(Data to use)
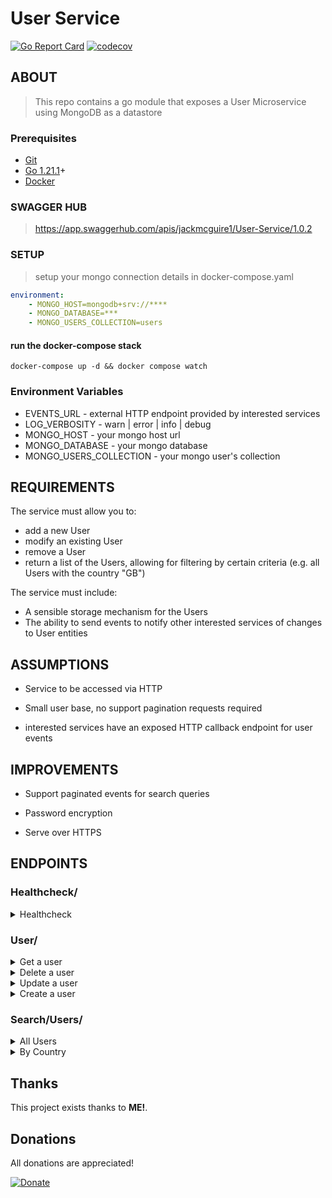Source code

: # User Service

[![Go Report Card](https://goreportcard.com/badge/github.com/jackmcguire1/UserService)](https://goreportcard.com/report/github.com/jackmcguire1/UserService)
[![codecov](https://codecov.io/gh/jackmcguire1/UserService/graph/badge.svg?token=URT8YBBJFF)](https://codecov.io/gh/jackmcguire1/UserService)

[git]:    https://git-scm.com/
[golang]: https://golang.org/
[modules]: https://github.com/golang/go/wiki/Modules
[goLand]: https://www.jetbrains.com/go/
[golint]: https://github.com/golangci/golangci-lint
[docker]: https://www.docker.com/products/docker-desktop

## ABOUT
> This repo contains a go module that exposes a User Microservice using MongoDB as a datastore

### Prerequisites

- [Git][git]
- [Go 1.21.1][golang]+
- [Docker][docker]

### SWAGGER HUB
> https://app.swaggerhub.com/apis/jackmcguire1/User-Service/1.0.2

### SETUP
> setup your mongo connection details in docker-compose.yaml
```yaml
environment:
    - MONGO_HOST=mongodb+srv://****
    - MONGO_DATABASE=***
    - MONGO_USERS_COLLECTION=users
  ```

#### run the docker-compose stack
```shell
docker-compose up -d && docker compose watch
```

### Environment Variables
- EVENTS_URL - external HTTP endpoint provided by interested services
- LOG_VERBOSITY - warn | error | info | debug
- MONGO_HOST - your mongo host url
- MONGO_DATABASE - your mongo database
- MONGO_USERS_COLLECTION - your mongo user's collection

## REQUIREMENTS
The service must allow you to:
- add a new User
- modify an existing User
- remove a User
- return a list of the Users, allowing for filtering by certain criteria (e.g. all Users with the
country &quot;GB&quot;)

The service must include:
- A sensible storage mechanism for the Users
- The ability to send events to notify other interested services of changes to User entities

## ASSUMPTIONS
- Service to be accessed via HTTP

- Small user base, no support pagination requests required

- interested services have an exposed HTTP callback endpoint for user events


## IMPROVEMENTS
- Support paginated events for search queries

- Password encryption

- Serve over HTTPS

## ENDPOINTS

### Healthcheck/

<details>
<summary>Healthcheck</summary>

*Healthcheck*
----

* **URL**

  > localhost:7755/healthcheck

* **Method:**
  `GET`

* **Success Response:**
  
  *Code:* 200 <br />
  *Content:*
    ```json
    {
      "logVerbosity": "debug",
      "upTime": "10s"
    }
  ```
</details>


### User/
<details>
<summary>Get a user </summary>

*Get a User*
----

* **URL**

  > localhost:7755/users?id={user-id}

* **Method:**
  `GET`
  
*  **URL Params**
   **Required:**
 
   id=[string]

* **Success Response:**
  
  *Code:* 200 <br />
  *Content:*
    ```json
    {
        "_id": "100249558",
        "firstName": "Jack",
        "lastName": "McGuire",
        "countryCode": "GB",
        "nickName": "crazyjack12",
        "email": "jack@blah.com",
        "saved": "2021-04-27T17:03:40+01:00"
    }
  ```

OR <br>
   * *Code:* 200 STATUS OK <br />
    *Content:* `{"error": "user not found"}`
    
* **Error Responses:**

  * **Code:** 400 BAD REQUEST error <br />
    **Content:** `{"error":"reason"}`
    
    OR
    
  * **Code:** 500 INTERNAL SERVER ERROR <br />
    **Content:** `{"error":"reason"}`

* **Notes:**

 a response of `{"error": "user not found"}` will be returned if user cannot be found
 
</details>

<details>
<summary>Delete a user </summary>

*Delete a User*
----

* **URL**

  > localhost:7755/users?id={user-id}

* **Method:**
  `DELETE`
  
*  **URL Params**
   **Required:**
 
   id=[string]

* **Success Response:**
  
  *Code:* 200 <br />
  *Content:*
    ```json
    {
        "deleted": true,
        "message": "success"
    }
  ```
    
* **Error Responses:**

  *  *Code:* 200 <br />
      *Content:*
        ```json
        {"error":"reason"}
      ```
    
    OR
    
  * **Code:** 500 INTERNAL SERVER ERROR <br />
    **Content:** `error reason`

</details>

<details>
<summary>Update a user </summary>

*Update a User*
----

* **URL**

  > localhost:7755/users

* **Method:**
  `POST`
  
  * **Data Params**
     **Required:**
 
     ```
        {
            "_id": "100249558",
            "firstName": "Jack",
            "lastName": "McGuire",
            "countryCode": "GB",
            "email": "jack@blah.com",
            "nickName": "skr",
        }
      ```
     **OPTIONAL:**
      ```
        {
            "nickName": "crazyjack12",
        }
      ```

* **Success Response:**
  
  *Code:* 200 STATUS OK<br />
  *Content:*
   ```json
    {
      "_id": "100249558",
      "firstName": "Jack",
      "lastName": "McGuire",
      "countryCode": "GB",
      "email": "jack@blah.com",
      "nickName": "skr"
    }
  ```
    
* **Error Responses:**

  *  *Code:* 400 BAD REQUEST <br />
      *Content:* `{"error":"reason"}`
    
    OR
    
  * **Code:** 500 INTERNAL SERVER ERROR <br />
    **Content:** `{"error":"reason"}`

* **Notes:**

> emails must contain '@'

> passwords must be more than 5 chars long

> country code must be ISO ALPHA-2
</details>


<details>
<summary>Create a user </summary>

*Create a User*
----

* **URL**

  > localhost:7755/users

* **Method:**
  `PUT`
  
* **Data Params**
   **Required:**
 
   ```json
   {
      "firstName": "Jack",
      "lastName": "McGuire",
      "countryCode": "GB",
      "email": "GB"
  }
    ```
  
  **OPTIONAL:**
  ```
    {
        "_id": "100249558",
        blah,
    }
  ```

* **Success Response:**
  
  *Code:* 200 STATUS OK<br />
  *Content:*
    ```json
    {
        "_id": "100249558",
        "firstName": "Jack",
        "lastName": "McGuire",
        "countryCode": "GB",
        "nickName": "crazyjack12",
        "email": "jack@blah.com",
        "saved": "2021-04-27T17:03:40+01:00"
    }
  ```
    
* **Error Responses:**

  *  *Code:* 400 BAD REQUEST <br />
      *Content:* `error reason`
    
    OR
    
  * **Code:** 500 INTERNAL SERVER ERROR <br />
    **Content:** `error reason`

* **Notes:**

> the field 'ID' is optional

> emails must contain '@'

> passwords must be more than 5 chars long

> country code must be ISO ALPHA-2
</details>

### Search/Users/

<details>
<summary>All Users</summary>

*All Users*
----

* **URL**

  > localhost:7755/search/users/

* **Method:**
  `GET`

* **Success Response:**

  *Code:* 200 <br />
  *Content:*
    ```json
    {
      "users": [
    	{
            "_id": "100249558",
            "firstName": "Jack",
            "lastName": "McGuire",
            "countryCode": "GB",
            "nickName": "crazyjack12",
            "email": "jack@blah.com",
            "saved": "2021-04-27T17:03:40+01:00"
    	}
      ]
    }
  ```

OR <br>
* *Code:* 200 STATUS OK <br />
  *Content:*
  ```
  {
  "users": []
  }
  ```

* **Error Responses:**

    * **Code:** 400 BAD REQUEST error <br />
      **Content:** `{"error":"reason"}`

      OR

    * **Code:** 500 INTERNAL SERVER ERROR <br />
      **Content:** `{"error":"reason"}`

* **Notes:**

'cc' query parameter value will automatically be defaulted into uppercase

</details>

<details>
<summary>By Country</summary>

*By Country*
----

* **URL**

  > localhost:7755/search/users/by_country?cc={country-code}

* **Method:**
  `GET`
  
*  **URL Params**
   **Required:**
 
   cc=[string]

* **Success Response:**
  
  *Code:* 200 <br />
  *Content:*
    ```json
    {
      "users": [
    	{
            "_id": "100249558",
            "firstName": "Jack",
            "lastName": "McGuire",
            "countryCode": "GB",
            "nickName": "crazyjack12",
            "email": "jack@blah.com",
            "saved": "2021-04-27T17:03:40+01:00"
    	}
      ]
    }
  ```

OR <br>
   * *Code:* 200 STATUS OK <br />
    *Content:*
    ```
    {
        "users": []
    }
    ```

* **Error Responses:**

  * **Code:** 400 BAD REQUEST error <br />
    **Content:** `{"error":"reason"}`
    
    OR
    
  * **Code:** 500 INTERNAL SERVER ERROR <br />
    **Content:** `{"error":"reason"}`

* **Notes:**

'cc' query parameter value will automatically be defaulted into uppercase
 
</details>

## Thanks

This project exists thanks to **ME!**.

## Donations
All donations are appreciated!

[![Donate](https://img.shields.io/badge/Donate-PayPal-green.svg)](http://paypal.me/crazyjack12)
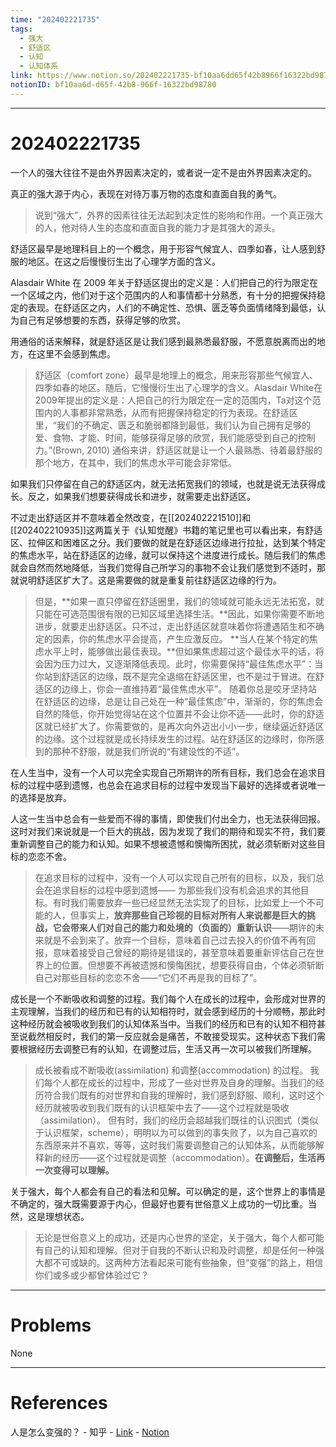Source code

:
 ```yaml
---
time: "202402221735"
tags:
  - 强大
  - 舒适区
  - 认知
  - 认知体系
link: https://www.notion.so/202402221735-bf10aa6dd65f42b8966f16322bd98780
notionID: bf10aa6d-d65f-42b8-966f-16322bd98780
---
```


--- 
# 202402221735

一个人的强大往往不是由外界因素决定的，或者说一定不是由外界因素决定的。

真正的强大源于内心，表现在对待万事万物的态度和直面自我的勇气。

> 说到“强大”，外界的因素往往无法起到决定性的影响和作用。一个真正强大的人，他对待人生的态度和直面自我的能力才是其强大的源头。

舒适区最早是地理科目上的一个概念，用于形容气候宜人、四季如春，让人感到舒服的地区。在这之后慢慢衍生出了心理学方面的含义。

Alasdair White 在 2009 年关于舒适区提出的定义是：人们把自己的行为限定在一个区域之内，他们对于这个范围内的人和事情都十分熟悉，有十分的把握保持稳定的表现。在舒适区之内，人们的不确定性、恐惧、匮乏等负面情绪降到最低，认为自己有足够想要的东西，获得足够的欣赏。

用通俗的话来解释，就是舒适区是让我们感到最熟悉最舒服，不愿意脱离而出的地方，在这里不会感到焦虑。

> 舒适区（comfort zone）最早是地理上的概念，用来形容那些气候宜人、四季如春的地区。随后，它慢慢衍生出了心理学的含义。Alasdair White在2009年提出的定义是：人把自己的行为限定在一定的范围内，Ta对这个范围内的人事都非常熟悉，从而有把握保持稳定的行为表现。在舒适区里，“我们的不确定、匮乏和脆弱都降到最低，我们认为自己拥有足够的爱、食物、才能、时间，能够获得足够的欣赏，我们能感受到自己的控制力。”(Brown, 2010)
> 通俗来讲，舒适区就是让一个人最熟悉、待着最舒服的那个地方，在其中，我们的焦虑水平可能会非常低。

如果我们只停留在自己的舒适区内，就无法拓宽我们的领域，也就是说无法获得成长。反之，如果我们想要获得成长和进步，就需要走出舒适区。

不过走出舒适区并不意味着全然改变，在[[202402221510]]和[[202402210935]]这两篇关于《认知觉醒》书籍的笔记里也可以看出来，有舒适区、拉伸区和困难区之分。我们要做的就是在舒适区边缘进行拉扯，达到某个特定的焦虑水平，站在舒适区的边缘，就可以保持这个进度进行成长。随后我们的焦虑就会自然而然地降低，当我们觉得自己所学习的事物不会让我们感觉到不适时，那就说明舒适区扩大了。这是需要做的就是重复前往舒适区边缘的行为。

> 但是，**如果一直只停留在舒适圈里，我们的领域就可能永远无法拓宽，就只能在可选范围很有限的已知区域里选择生活。**因此，如果你需要不断地进步，就要走出舒适区。只不过，走出舒适区就意味着你将遭遇陌生和不确定的因素，你的焦虑水平会提高，产生应激反应。
> **当人在某个特定的焦虑水平上时，能够做出最佳表现。**但如果焦虑超过这个最佳水平的话，将会因为压力过大，又逐渐降低表现。此时，你需要保持“最佳焦虑水平”：当你站到舒适区的边缘，既不是完全退缩在舒适区里，也不是过于冒进。在舒适区的边缘上，你会一直维持着“最佳焦虑水平”。
> 随着你总是咬牙坚持站在舒适区的边缘，总是让自己处在一种“最佳焦虑”中，渐渐的，你的焦虑会自然的降低，你开始觉得站在这个位置并不会让你不适——此时，你的舒适区就已经扩大了。你需要做的，是再次向外迈出小小一步，继续逼近舒适区的边缘。这个过程就是成长持续发生的过程。站在舒适区的边缘时，你所感到的那种不舒服，就是我们所说的“有建设性的不适”。

在人生当中，没有一个人可以完全实现自己所期许的所有目标，我们总会在追求目标的过程中感到遗憾，也总会在追求目标的过程中发现当下最好的选择或者说唯一的选择是放弃。

人这一生当中总会有一些爱而不得的事情，即使我们付出全力，也无法获得回报。这时对我们来说就是一个巨大的挑战，因为发现了我们的期待和现实不符，我们要重新调整自己的能力和认知。如果不想被遗憾和懊悔所困扰，就必须斩断对这些目标的恋恋不舍。

> 在追求目标的过程中，没有一个人可以实现自己所有的目标，以及，我们总会在追求目标的过程中感到遗憾—— 为那些我们没有机会追求的其他目标。有时我们需要放弃一些已经显然无法实现了的目标，比如爱上一个不可能的人，但事实上，**放弃那些自己珍视的目标对所有人来说都是巨大的挑战，它会带来人们对自己的能力和处境的（负面的）重新认识**——期许的未来就是不会到来了。放弃一个目标，意味着自己过去投入的价值不再有回报，意味着接受自己曾经的期待是错误的，甚至意味着要重新评估自己在世界上的位置。但想要不再被遗憾和懊悔困扰，想要获得自由，个体必须斩断自己对那些目标的恋恋不舍——“它们不再是我的目标了”。

成长是一个不断吸收和调整的过程。我们每个人在成长的过程中，会形成对世界的主观理解，当我们的经历和已有的认知相符时，就会感到经历的十分顺畅，那此时这种经历就会被吸收到我们的认知体系当中。当我们的经历和已有的认知不相符甚至说截然相反时，我们的第一反应就会是痛苦，不敢接受现实。这种状态下我们需要根据经历去调整已有的认知，在调整过后，生活又再一次可以被我们所理解。

> 成长被看成不断吸收(assimilation) 和调整(accommodation) 的过程。
> 我们每个人都在成长的过程中，形成了一些对世界及自身的理解。当我们的经历符合我们既有的对世界和自我的理解时，我们感到舒服、顺利，这时这个经历就被吸收到我们既有的认识框架中去了——这个过程就是吸收（assimilation）。
> 但有时，我们的经历会超越我们既往的认识图式（类似于认识框架，scheme），明明以为可以做到的事失败了，以为自己喜欢的东西原来并不喜欢，等等，这时我们需要调整自己的认知体系，从而能够解释新的经历——这个过程就是调整（accommodation）。**在调整后，生活再一次变得可以理解。**

关于强大，每个人都会有自己的看法和见解。可以确定的是，这个世界上的事情是不确定的，强大既需要源于内心，但最好也要有世俗意义上成功的一切比重。当然，这是理想状态。

> 无论是世俗意义上的成功，还是内心世界的坚定，关于强大，每个人都可能有自己的认知和理解。但对于自我的不断认识和及时调整，却是任何一种强大都不可或缺的。这两种方法看起来可能有些抽象，但“变强”的路上，相信你们或多或少都曾体验过它？

---
# Problems

None

---
# References

人是怎么变强的？ - 知乎 - [Link](https://www.zhihu.com/question/267653585/answer/336977691) - [Notion](https://www.notion.so/50182b740de648dd97b53d4c0d2e949d?pvs=4)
(End Data to use)
▶ **What is expected**
The answer must consist solely of the lines from the first line of the data through the line containing "- Service to be accessed via HTTP", inclusive, reproduced exactly and without pictures.

▶ **Result of the task**
Source code

: # User Service

[![Go Report Card](https://goreportcard.com/badge/github.com/jackmcguire1/UserService)](https://goreportcard.com/report/github.com/jackmcguire1/UserService)
[![codecov](https://codecov.io/gh/jackmcguire1/UserService/graph/badge.svg?token=URT8YBBJFF)](https://codecov.io/gh/jackmcguire1/UserService)

[git]:    https://git-scm.com/
[golang]: https://golang.org/
[modules]: https://github.com/golang/go/wiki/Modules
[goLand]: https://www.jetbrains.com/go/
[golint]: https://github.com/golangci/golangci-lint
[docker]: https://www.docker.com/products/docker-desktop

## ABOUT
> This repo contains a go module that exposes a User Microservice using MongoDB as a datastore

### Prerequisites

- [Git][git]
- [Go 1.21.1][golang]+
- [Docker][docker]

### SWAGGER HUB
> https://app.swaggerhub.com/apis/jackmcguire1/User-Service/1.0.2

### SETUP
> setup your mongo connection details in docker-compose.yaml
```yaml
environment:
    - MONGO_HOST=mongodb+srv://****
    - MONGO_DATABASE=***
    - MONGO_USERS_COLLECTION=users
  ```

#### run the docker-compose stack
```shell
docker-compose up -d && docker compose watch
```

### Environment Variables
- EVENTS_URL - external HTTP endpoint provided by interested services
- LOG_VERBOSITY - warn | error | info | debug
- MONGO_HOST - your mongo host url
- MONGO_DATABASE - your mongo database
- MONGO_USERS_COLLECTION - your mongo user's collection

## REQUIREMENTS
The service must allow you to:
- add a new User
- modify an existing User
- remove a User
- return a list of the Users, allowing for filtering by certain criteria (e.g. all Users with the
country &quot;GB&quot;)

The service must include:
- A sensible storage mechanism for the Users
- The ability to send events to notify other interested services of changes to User entities

## ASSUMPTIONS
- Service to be accessed via HTTP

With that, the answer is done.